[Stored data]
==*==
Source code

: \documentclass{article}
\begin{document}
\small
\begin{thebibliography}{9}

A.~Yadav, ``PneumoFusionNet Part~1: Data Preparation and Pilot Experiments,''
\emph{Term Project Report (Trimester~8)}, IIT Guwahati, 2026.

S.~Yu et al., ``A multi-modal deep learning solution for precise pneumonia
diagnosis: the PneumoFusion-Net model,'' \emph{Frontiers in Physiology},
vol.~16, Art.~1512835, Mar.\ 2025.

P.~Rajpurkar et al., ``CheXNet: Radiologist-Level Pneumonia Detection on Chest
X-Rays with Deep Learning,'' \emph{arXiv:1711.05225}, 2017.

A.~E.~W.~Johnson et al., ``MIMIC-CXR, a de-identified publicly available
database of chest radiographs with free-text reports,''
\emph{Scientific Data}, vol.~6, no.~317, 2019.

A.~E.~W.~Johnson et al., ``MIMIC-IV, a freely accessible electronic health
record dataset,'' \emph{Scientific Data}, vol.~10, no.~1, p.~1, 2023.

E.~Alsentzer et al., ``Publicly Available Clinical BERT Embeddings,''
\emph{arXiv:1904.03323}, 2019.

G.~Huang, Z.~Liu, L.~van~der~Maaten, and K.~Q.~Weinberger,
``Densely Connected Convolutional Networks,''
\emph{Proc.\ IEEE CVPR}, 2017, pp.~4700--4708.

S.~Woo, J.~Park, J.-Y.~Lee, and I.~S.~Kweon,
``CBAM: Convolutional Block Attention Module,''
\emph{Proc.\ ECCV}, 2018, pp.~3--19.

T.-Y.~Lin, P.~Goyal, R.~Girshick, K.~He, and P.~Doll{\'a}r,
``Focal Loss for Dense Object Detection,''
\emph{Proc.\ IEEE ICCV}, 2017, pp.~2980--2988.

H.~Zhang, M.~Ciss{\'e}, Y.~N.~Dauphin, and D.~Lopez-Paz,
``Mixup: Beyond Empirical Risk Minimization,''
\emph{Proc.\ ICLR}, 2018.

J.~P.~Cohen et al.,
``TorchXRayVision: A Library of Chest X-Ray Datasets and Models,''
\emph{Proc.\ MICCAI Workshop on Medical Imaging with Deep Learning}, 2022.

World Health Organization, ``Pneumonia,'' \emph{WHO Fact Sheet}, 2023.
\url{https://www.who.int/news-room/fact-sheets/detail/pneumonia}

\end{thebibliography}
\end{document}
==*==
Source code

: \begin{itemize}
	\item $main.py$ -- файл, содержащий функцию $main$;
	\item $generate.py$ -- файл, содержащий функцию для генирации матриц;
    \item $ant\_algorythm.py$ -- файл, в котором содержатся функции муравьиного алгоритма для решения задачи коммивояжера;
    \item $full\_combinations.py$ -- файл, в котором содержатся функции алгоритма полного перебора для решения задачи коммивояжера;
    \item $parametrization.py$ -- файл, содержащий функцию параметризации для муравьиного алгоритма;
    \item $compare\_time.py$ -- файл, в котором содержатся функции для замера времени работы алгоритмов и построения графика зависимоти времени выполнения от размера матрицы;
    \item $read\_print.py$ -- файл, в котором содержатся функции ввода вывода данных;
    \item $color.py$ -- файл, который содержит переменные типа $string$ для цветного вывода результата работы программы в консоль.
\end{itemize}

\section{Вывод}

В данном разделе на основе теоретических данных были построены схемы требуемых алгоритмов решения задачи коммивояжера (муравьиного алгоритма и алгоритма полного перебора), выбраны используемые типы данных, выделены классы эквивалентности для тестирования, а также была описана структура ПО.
==*==
* **Task goal**: Check every line of the data, and copy the ones that contain "котором".

* **Completed exercise**:
    \item $ant\_algorythm.py$ -- файл, в котором содержатся функции муравьиного алгоритма для решения задачи коммивояжера;
    \item $full\_combinations.py$ -- файл, в котором содержатся функции алгоритма полного перебора для решения задачи коммивояжера;
    \item $compare\_time.py$ -- файл, в котором содержатся функции для замера времени работы алгоритмов и построения графика зависимоти времени выполнения от размера матрицы;
    \item $read\_print.py$ -- файл, в котором содержатся функции ввода вывода данных;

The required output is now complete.